Lethal injection

Lethal injection is a means of capital punishment. It gained popularity in the 20th century as a supposedly humane form of execution meant to supplant methods such as electrocution, hanging, firing squad or decapitation.

The USA was the first nation to experiment with lethal injection as a means of execution, using it first on December 7, 1982. The concept had been proposed in 1888 by J. Mount Bleyer in New York, but was not approved. It was also rejected by the British Royal Commission on Capital Punishment (1949-1953) after pressure from the British Medical Association. Texas was the first state to adopt lethal injection after the idea was revived in the US in February 1977 by Dr. Stanley Deutsch in Oklahoma. Oklahoma followed Texas's lead that same year. Since then, the majority of US states using capital punishment prefer to use lethal injection. The practice extended outside the US when it was adopted by China in 1997, Guatemala in 1998 and the Philippines in 1999. A number of other countries have adopted the method in law but not in practice.

The injection is intravenous and is usually a mix of compounds, designed to induce rapid unconsciousness followed by death through muscular paralysis of the lungs or by inducing cardiac depolarization. In the US sodium thiopental is the common agent to bring unconsciousness, with succinylcholine chloride, pancuronium bromide, or tubocurarine chloride as a paralysing drug, potassium chloride to cause cardiac arrest or one of each kind. Death usually results within five minutes, although the entire procedure can take up to 45 minutes. The individual drugs are not mixed externally as that can cause them to precipitate; they are usually injected in sequence through one or two intravenous tubes.

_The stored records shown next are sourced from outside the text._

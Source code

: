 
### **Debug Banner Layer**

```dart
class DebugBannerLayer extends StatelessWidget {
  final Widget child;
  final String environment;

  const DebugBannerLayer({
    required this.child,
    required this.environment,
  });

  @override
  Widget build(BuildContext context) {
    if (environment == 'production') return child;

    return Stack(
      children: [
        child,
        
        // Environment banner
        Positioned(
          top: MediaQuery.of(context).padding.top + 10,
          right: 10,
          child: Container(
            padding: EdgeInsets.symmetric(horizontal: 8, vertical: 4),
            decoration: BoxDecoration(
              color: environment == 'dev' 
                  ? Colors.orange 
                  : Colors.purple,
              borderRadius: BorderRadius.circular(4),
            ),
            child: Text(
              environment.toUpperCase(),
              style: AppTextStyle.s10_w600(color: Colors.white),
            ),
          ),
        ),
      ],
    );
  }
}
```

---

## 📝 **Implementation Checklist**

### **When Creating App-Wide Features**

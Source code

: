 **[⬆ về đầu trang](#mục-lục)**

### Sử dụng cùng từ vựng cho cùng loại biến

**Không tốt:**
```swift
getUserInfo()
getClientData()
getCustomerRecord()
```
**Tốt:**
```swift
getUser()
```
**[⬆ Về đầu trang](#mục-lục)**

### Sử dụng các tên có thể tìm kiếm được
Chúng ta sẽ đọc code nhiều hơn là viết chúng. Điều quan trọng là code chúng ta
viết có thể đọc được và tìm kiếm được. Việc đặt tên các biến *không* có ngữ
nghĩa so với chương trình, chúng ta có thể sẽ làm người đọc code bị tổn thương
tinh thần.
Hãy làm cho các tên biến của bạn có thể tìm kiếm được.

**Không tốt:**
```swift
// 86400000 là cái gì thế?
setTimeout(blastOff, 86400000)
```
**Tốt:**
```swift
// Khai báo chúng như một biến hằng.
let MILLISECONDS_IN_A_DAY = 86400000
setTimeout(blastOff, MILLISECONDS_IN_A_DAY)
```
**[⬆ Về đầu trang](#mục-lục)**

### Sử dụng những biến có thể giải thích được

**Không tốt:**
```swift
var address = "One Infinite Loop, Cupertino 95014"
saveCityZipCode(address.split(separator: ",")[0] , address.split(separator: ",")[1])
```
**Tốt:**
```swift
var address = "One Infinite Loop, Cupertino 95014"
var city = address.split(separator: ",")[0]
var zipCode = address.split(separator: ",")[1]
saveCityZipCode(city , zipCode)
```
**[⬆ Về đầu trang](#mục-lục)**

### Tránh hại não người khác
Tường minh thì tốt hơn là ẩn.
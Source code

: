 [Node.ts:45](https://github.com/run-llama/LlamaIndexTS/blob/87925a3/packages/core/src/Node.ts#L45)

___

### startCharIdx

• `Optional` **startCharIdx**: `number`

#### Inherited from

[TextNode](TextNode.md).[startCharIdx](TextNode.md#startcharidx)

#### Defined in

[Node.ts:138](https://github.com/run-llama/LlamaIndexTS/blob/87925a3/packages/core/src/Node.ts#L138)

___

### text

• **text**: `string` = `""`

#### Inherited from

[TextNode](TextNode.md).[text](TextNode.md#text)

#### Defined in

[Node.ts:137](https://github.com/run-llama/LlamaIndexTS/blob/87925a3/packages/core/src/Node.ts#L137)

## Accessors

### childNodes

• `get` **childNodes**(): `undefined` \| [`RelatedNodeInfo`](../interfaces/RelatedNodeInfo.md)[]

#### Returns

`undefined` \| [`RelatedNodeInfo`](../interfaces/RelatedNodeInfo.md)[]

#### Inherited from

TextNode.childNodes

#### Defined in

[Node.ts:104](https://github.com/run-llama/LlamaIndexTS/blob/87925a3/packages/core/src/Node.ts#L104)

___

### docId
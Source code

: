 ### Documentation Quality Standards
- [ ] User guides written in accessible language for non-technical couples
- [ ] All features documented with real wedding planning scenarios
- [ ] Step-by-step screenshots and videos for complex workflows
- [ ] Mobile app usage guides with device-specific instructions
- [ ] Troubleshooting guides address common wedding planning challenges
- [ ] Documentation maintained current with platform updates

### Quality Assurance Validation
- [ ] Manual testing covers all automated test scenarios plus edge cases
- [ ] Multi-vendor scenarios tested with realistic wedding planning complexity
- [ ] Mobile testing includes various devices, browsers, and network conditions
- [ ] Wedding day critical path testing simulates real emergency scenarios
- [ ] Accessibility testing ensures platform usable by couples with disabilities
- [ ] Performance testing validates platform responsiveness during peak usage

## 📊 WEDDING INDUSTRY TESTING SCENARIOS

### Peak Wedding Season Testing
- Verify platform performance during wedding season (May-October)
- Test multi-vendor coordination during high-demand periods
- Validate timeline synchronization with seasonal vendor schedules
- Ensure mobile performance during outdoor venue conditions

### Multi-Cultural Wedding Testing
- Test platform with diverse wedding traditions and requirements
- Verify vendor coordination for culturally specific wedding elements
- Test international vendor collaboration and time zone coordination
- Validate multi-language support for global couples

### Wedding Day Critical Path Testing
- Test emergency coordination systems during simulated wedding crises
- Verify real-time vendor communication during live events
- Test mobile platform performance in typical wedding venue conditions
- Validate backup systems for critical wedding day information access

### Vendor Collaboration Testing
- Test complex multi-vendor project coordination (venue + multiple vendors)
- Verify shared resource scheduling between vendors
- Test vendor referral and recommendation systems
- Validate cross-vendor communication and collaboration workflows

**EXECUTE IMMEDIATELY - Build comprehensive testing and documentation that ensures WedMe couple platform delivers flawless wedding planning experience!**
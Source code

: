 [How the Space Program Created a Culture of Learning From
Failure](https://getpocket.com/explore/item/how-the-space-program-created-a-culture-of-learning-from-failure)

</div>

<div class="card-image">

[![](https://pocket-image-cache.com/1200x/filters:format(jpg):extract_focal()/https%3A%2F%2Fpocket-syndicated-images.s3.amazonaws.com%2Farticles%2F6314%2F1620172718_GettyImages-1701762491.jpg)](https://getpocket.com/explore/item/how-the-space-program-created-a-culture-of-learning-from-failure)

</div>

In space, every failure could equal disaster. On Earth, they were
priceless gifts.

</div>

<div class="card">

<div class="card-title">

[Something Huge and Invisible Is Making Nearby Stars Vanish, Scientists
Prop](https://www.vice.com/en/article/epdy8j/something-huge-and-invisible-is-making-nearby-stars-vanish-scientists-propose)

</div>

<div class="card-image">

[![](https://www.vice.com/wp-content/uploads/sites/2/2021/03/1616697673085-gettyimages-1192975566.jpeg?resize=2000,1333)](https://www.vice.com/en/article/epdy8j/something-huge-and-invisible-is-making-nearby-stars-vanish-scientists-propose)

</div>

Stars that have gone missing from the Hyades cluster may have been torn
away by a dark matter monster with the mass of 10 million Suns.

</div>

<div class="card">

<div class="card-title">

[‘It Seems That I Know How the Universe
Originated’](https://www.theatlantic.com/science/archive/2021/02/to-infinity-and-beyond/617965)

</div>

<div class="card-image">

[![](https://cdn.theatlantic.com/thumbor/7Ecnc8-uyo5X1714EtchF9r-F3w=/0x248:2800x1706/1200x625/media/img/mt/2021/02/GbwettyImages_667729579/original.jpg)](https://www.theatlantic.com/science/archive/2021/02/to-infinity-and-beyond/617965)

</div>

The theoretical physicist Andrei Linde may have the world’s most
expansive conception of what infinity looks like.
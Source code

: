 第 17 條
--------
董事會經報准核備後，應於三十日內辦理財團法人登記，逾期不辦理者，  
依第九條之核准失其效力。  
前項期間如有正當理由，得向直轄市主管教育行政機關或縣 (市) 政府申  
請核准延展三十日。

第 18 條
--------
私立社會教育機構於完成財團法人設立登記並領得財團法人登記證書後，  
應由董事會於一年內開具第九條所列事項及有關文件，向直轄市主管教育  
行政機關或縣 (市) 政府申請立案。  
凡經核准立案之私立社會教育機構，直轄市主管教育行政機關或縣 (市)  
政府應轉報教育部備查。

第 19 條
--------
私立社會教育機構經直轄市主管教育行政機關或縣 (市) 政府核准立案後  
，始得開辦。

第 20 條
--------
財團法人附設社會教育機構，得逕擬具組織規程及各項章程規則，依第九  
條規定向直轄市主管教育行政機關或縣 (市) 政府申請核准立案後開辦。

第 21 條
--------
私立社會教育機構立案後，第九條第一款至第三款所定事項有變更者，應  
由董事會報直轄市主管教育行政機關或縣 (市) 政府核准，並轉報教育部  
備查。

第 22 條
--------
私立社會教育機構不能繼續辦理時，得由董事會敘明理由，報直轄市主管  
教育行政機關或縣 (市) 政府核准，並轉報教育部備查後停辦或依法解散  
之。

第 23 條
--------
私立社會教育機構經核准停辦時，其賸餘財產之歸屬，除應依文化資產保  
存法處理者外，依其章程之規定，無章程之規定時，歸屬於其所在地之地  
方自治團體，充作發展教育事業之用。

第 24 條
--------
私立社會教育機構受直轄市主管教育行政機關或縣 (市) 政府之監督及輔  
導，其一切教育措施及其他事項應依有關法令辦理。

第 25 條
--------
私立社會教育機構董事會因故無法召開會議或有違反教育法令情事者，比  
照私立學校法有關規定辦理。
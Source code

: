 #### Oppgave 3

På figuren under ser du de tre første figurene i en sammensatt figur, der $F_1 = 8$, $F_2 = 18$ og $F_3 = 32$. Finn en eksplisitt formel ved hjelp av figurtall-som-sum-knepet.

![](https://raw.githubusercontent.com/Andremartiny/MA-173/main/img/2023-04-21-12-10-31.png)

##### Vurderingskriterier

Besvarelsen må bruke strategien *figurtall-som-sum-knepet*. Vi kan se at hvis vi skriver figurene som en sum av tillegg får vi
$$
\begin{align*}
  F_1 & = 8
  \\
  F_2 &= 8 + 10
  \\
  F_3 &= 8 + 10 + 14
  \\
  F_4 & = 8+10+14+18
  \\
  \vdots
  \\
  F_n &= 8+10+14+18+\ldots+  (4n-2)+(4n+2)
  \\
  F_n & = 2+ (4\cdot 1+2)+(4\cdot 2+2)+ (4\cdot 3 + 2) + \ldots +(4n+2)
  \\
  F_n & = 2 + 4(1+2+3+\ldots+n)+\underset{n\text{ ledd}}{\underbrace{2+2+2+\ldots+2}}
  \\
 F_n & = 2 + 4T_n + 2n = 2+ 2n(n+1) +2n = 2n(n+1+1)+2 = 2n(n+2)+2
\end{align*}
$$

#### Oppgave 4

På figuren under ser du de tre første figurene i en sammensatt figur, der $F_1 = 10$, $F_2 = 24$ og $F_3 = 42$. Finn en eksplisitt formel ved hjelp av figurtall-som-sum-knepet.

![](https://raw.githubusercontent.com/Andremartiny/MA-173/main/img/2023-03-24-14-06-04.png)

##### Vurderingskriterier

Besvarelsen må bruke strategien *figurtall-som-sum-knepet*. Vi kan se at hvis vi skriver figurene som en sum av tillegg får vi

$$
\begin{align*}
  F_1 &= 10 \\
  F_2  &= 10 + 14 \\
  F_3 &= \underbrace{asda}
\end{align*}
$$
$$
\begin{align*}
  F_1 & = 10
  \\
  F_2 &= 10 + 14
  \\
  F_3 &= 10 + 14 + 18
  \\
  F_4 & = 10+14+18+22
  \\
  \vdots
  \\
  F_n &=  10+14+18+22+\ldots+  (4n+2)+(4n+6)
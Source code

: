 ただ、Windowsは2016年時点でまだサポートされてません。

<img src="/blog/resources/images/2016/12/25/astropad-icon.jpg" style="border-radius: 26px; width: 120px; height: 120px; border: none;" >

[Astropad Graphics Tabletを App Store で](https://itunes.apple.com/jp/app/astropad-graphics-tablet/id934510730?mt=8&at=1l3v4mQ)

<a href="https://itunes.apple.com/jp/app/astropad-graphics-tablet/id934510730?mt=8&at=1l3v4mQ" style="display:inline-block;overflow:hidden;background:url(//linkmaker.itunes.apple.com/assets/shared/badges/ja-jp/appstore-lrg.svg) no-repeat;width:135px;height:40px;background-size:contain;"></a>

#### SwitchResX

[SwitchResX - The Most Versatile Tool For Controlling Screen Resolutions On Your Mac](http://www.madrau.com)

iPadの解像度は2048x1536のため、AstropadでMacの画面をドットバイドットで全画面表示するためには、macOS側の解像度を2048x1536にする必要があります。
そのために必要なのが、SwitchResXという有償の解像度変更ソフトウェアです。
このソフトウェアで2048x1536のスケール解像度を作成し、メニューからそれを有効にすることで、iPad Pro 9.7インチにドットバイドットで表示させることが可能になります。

One curious detail about the actual administering of the lethal injection is that the recipient's arm is swabbed with isopropyl alcohol before the needle is inserted, just as any other patient's arm would be swabbed to avoid future bacterial infections. In an execution this would not appear to be a concern, but there is always the possibility of a last-minute stay of execution. Furthermore, the alcohol raises the target blood vessels and eases insertion of the needle.

The staff that inserts the needle into the arm and injects the drugs are not doctors or nurses, as performing a medical procedure to kill the "patient" would seem to violate the Hippocratic Oath, and in the United States, the code of ethics of the American Medical Association forbids doctors or nurses from taking part in lethal injection procedures.

Is lethal injection painless?

The concern has been raised that the death is not actually humane. It has been argued that the short-term anaesthetic may wear off whilst the paralysing agent continues to paralyze the prisoners and that they die an agonizing death through slow suffocation whilst fully conscious. For this reason, the use of paralysing agents for the veterinary killing of animals has been made illegal in at least one state. However, the use of these agents for killing human beings continues.

There have also been difficulties inserting the delivery needles, on occasion it has taken over thirty minutes to find a suitable vein. Certain executions have also been marked by a surprisingly violent reaction to the injected drugs. For example, when Oklahoma executed Robyn Lee Parks in 1992, Parks gasped and gagged for nearly ten minutes until his death.